November 15th: I am tattooed. No, dear reader, no I love Joan Forever surrounded by dragons, roses, crucifixes or whatever. Just three tiny dots, neatly artworked by a radiographer to line up with the laser beams that guide the X-ray machine to be used for my radiotherapy. They take this calibration image, then at each treatment the first step is to line up that day's image with this first one so that exactly the right spot on the prostate gets hit. This is the critical measurement that I mentioned earlier.

November 27th – December 24th: Radiotherapy. There is nothing inherently painful or unpleasant about the treatment itself. In fact the regular same-time-every-weekday routine is actuall quite pleasant and calming. Also there's the cameraderie of seeing more or less the same fellow-patients every day, exchanging how do you feel stories; wishing them well – and happy Christmas – when their treatment finished before one's own. What I didn't quite notice at the time was the tiring, debilitating effect of the radiotherapy, which only really kicks in a few days later. My last radiotherapy session was Christmas Eve. By then the delayed feeling of physical weakness was beginning to kick in.

I'll wind up this blog-set on my personal health with a note about COVID-19. February 6th saw the Young Voices concert. Some eight thousand children in their school choirs gather in the O2 Arena with an orchestra and conductor to sing to an audience of their loving families. It is a movingly beautiful show; I was there for my granddaughter together with other family members. Getting there meant a train from Cambridge to London King's Cross, whence another train to Greenwich. At the end, the Arena empties and the order of 20,000 people all want a ride home. Nobody in the first week of February 2020 gave a thought to whose hand touched that rail before mine? a week or so later I felt so ill that for two days I couldn't get out of bed. There was the blinding headache followed by inability to draw breath. COVID-19 had not hit the news yet, but a bit later [consults calendar] February 25th I had a doctor's appointment on a totally unrelated matter. I said "I couldn't have come to see you a week ago", and described the symptoms. "Oh yes", she replied, "that's a virus, a lot of people have had it". Only weeks later did I analyse the events and reason that I very likely had COVID-19. Now that I know that patients who recover after mild symptoms suffer in the long term days of weakness and debility, I feel totally convinced that COVID-19 was what it was. Whatever the full facts, I am leaving nothing to chance because nobody yet knows about immunity.
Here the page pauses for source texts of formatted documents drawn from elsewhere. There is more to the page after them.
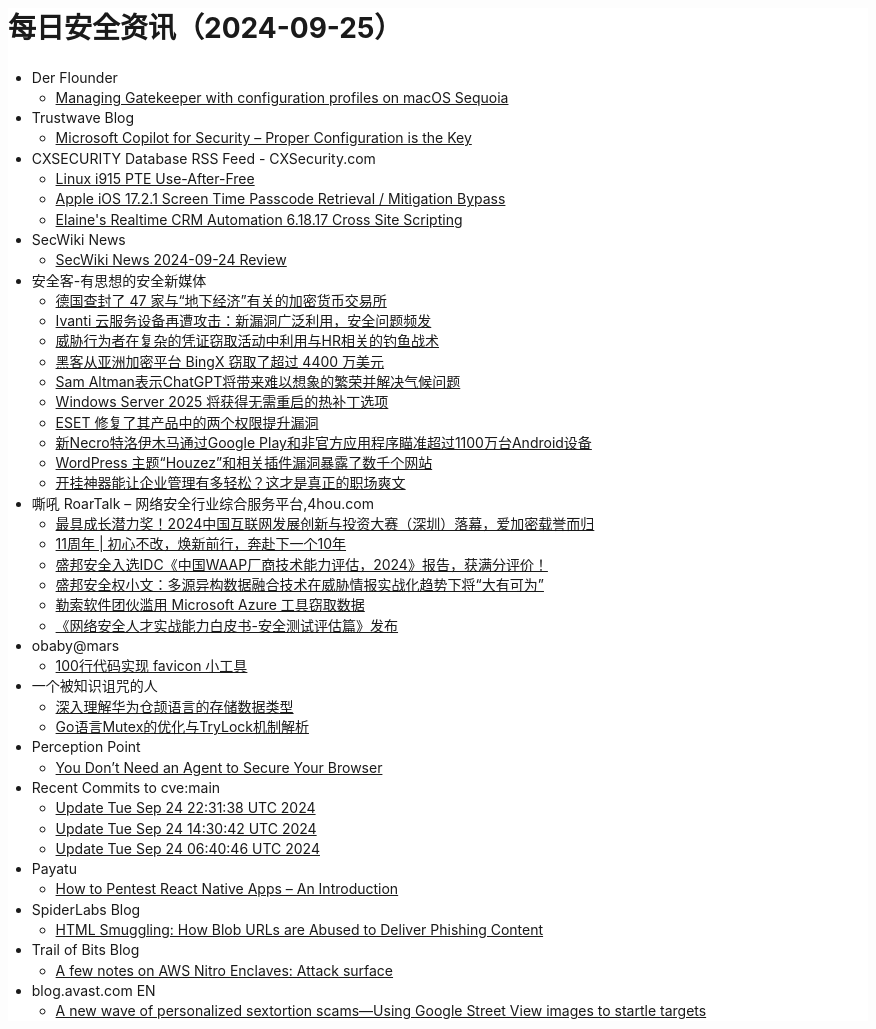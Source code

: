 # 每日安全资讯（2024-09-25）

- Der Flounder
  - [Managing Gatekeeper with configuration profiles on macOS Sequoia](https://derflounder.wordpress.com/2024/09/24/managing-gatekeeper-with-configuration-profiles-on-macos-sequoia/)
- Trustwave Blog
  - [Microsoft Copilot for Security – Proper Configuration is the Key](https://www.trustwave.com/en-us/resources/blogs/trustwave-blog/microsoft-copilot-for-security-proper-configuration-is-the-key/)
- CXSECURITY Database RSS Feed - CXSecurity.com
  - [Linux i915 PTE Use-After-Free](https://cxsecurity.com/issue/WLB-2024090038)
  - [Apple iOS 17.2.1 Screen Time Passcode Retrieval / Mitigation Bypass](https://cxsecurity.com/issue/WLB-2024090037)
  - [Elaine's Realtime CRM Automation 6.18.17 Cross Site Scripting](https://cxsecurity.com/issue/WLB-2024090036)
- SecWiki News
  - [SecWiki News 2024-09-24 Review](http://www.sec-wiki.com/?2024-09-24)
- 安全客-有思想的安全新媒体
  - [德国查封了 47 家与“地下经济”有关的加密货币交易所](https://www.anquanke.com/post/id/300333)
  - [Ivanti 云服务设备再遭攻击：新漏洞广泛利用，安全问题频发](https://www.anquanke.com/post/id/300339)
  - [威胁行为者在复杂的凭证窃取活动中利用与HR相关的钓鱼战术](https://www.anquanke.com/post/id/300344)
  - [黑客从亚洲加密平台 BingX 窃取了超过 4400 万美元](https://www.anquanke.com/post/id/300346)
  - [Sam Altman表示ChatGPT将带来难以想象的繁荣并解决气候问题](https://www.anquanke.com/post/id/300349)
  - [Windows Server 2025 将获得无需重启的热补丁选项](https://www.anquanke.com/post/id/300354)
  - [ESET 修复了其产品中的两个权限提升漏洞](https://www.anquanke.com/post/id/300359)
  - [新Necro特洛伊木马通过Google Play和非官方应用程序瞄准超过1100万台Android设备](https://www.anquanke.com/post/id/300361)
  - [WordPress 主题“Houzez”和相关插件漏洞暴露了数千个网站](https://www.anquanke.com/post/id/300364)
  - [开挂神器能让企业管理有多轻松？这才是真正的职场爽文](https://www.anquanke.com/post/id/300367)
- 嘶吼 RoarTalk – 网络安全行业综合服务平台,4hou.com
  - [最具成长潜力奖！2024中国互联网发展创新与投资大赛（深圳）落幕，爱加密载誉而归](https://www.4hou.com/posts/wxrJ)
  - [11周年 | 初心不改，焕新前行，奔赴下一个10年](https://www.4hou.com/posts/vwZV)
  - [盛邦安全入选IDC《中国WAAP厂商技术能力评估，2024》报告，获满分评价！](https://www.4hou.com/posts/yzXV)
  - [盛邦安全权小文：多源异构数据融合技术在威胁情报实战化趋势下将“大有可为”](https://www.4hou.com/posts/qol3)
  - [勒索软件团伙滥用 Microsoft Azure 工具窃取数据](https://www.4hou.com/posts/OG8g)
  - [《网络安全人才实战能力白皮书-安全测试评估篇》发布](https://www.4hou.com/posts/rp9w)
- obaby@mars
  - [100行代码实现 favicon 小工具](https://h4ck.org.cn/2024/09/18075)
- 一个被知识诅咒的人
  - [深入理解华为仓颉语言的存储数据类型](https://blog.csdn.net/nokiaguy/article/details/142477891)
  - [Go语言Mutex的优化与TryLock机制解析](https://blog.csdn.net/nokiaguy/article/details/142475575)
- Perception Point
  - [You Don’t Need an Agent to Secure Your Browser](https://perception-point.io/blog/you-dont-need-an-agent-to-secure-your-browser/)
- Recent Commits to cve:main
  - [Update Tue Sep 24 22:31:38 UTC 2024](https://github.com/trickest/cve/commit/18b07b94bd82707b040cd47acf29b0f033c1ed13)
  - [Update Tue Sep 24 14:30:42 UTC 2024](https://github.com/trickest/cve/commit/983517f00168eb74d4add33c370e6b8485cc7ccb)
  - [Update Tue Sep 24 06:40:46 UTC 2024](https://github.com/trickest/cve/commit/7831c115afc85553972847fd874c83478ca167c6)
- Payatu
  - [How to Pentest React Native Apps – An Introduction](https://payatu.com/blog/how-to-pentest-react-native-apps-an-introduction-2/)
- SpiderLabs Blog
  - [HTML Smuggling: How Blob URLs are Abused to Deliver Phishing Content](https://www.trustwave.com/en-us/resources/blogs/spiderlabs-blog/html-smuggling-how-blob-urls-are-abused-to-deliver-phishing-content/)
- Trail of Bits Blog
  - [A few notes on AWS Nitro Enclaves: Attack surface](https://blog.trailofbits.com/2024/09/24/notes-on-aws-nitro-enclaves-attack-surface/)
- blog.avast.com EN
  - [A new wave of personalized sextortion scams—Using Google Street View images to startle targets](https://blog.avast.com/sextortion-scams-using-google-street-view-images)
My overriding thought now is simply sheer gratitude to be still alive. I think what if I had not felt the sense of urgency that very day to make the first GP appointment and say "I have problems getting up to pee in the night, I think the old prostate might need looking at". I think about when the urologist said "Your urinary obstruction could have caused sudden total kidney failure at any moment". I think about the fact that the COVID-19 crisis hit within a few weeks of my treatment finishing; after which all hospital schedules were disrupted. I think that, had events turned out slightly differently, I would be dead by now; and I am profoundly grateful for each day of life. It's time to blog about something else.